The Basque speaker is afraid of the southern wind. Lots of terminologies, syntaxis, locutions, and literary models which we have tried to imitate (badly) have come from the south. Now that Basque has become somewhat institutionalized, the southern wind is blowing a gale: there is an urgent need to translate for the media, the administration. Translations are done in a rush, hardly, expressions and cliches are copied when everybody knows that the Spanish of the media is pitiful.

Literature has become pedagogical-the criticism here is made by the teachers-and hence we have come to planning of translation for the needs of the school. In these recent years, with data in hand, we can say that literary creation has diminished in proportion to re-editing and translation. One reason for this may be the growth of editorials in recent years which for the want of something use translators as cheap labour. Little by little, the big Spanish Editorials are also making their way into our market, which means that they make money at our expense and fulfil a political and colonizing function.
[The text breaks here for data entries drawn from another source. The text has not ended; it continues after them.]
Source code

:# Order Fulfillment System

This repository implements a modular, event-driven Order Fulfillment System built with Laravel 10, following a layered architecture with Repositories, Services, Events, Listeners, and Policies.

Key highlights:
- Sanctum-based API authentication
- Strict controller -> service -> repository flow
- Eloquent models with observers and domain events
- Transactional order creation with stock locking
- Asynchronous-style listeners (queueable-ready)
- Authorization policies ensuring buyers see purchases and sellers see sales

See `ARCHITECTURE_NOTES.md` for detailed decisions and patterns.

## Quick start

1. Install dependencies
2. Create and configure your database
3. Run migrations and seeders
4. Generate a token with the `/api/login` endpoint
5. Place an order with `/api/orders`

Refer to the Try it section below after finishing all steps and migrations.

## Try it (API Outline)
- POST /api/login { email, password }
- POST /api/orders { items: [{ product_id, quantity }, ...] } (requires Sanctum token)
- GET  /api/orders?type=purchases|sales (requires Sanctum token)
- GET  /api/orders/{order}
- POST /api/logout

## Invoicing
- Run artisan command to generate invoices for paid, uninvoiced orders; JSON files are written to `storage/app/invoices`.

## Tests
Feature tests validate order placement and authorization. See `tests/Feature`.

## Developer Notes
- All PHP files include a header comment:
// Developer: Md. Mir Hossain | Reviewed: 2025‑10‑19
Children's literature seems to be only thing that is interest from Catalan, Spanish and Galician authors, although soon, it seems we will have the chance to read the best Galician authors translated into Basque. The Association of Basque writers is trying its best to make closer contact with other Associations-and thanks to this our texts will be read in other languages. This Association published, not long ago, an Anthology of Contemporary Basque Narrative where the authors translated their own work. And those translators have taught us quite a lesson, showing clearly how they, the authors, improved their texts, lengthened them... almost showing a lack of self-confidence when faced with an "important" language...

The Translators Association itself has quite a job to carry out, defending the rights of those translators and interpreters who are scattered about all over the place, and obliging institutions and editorials to elaborate a plan for literary translation.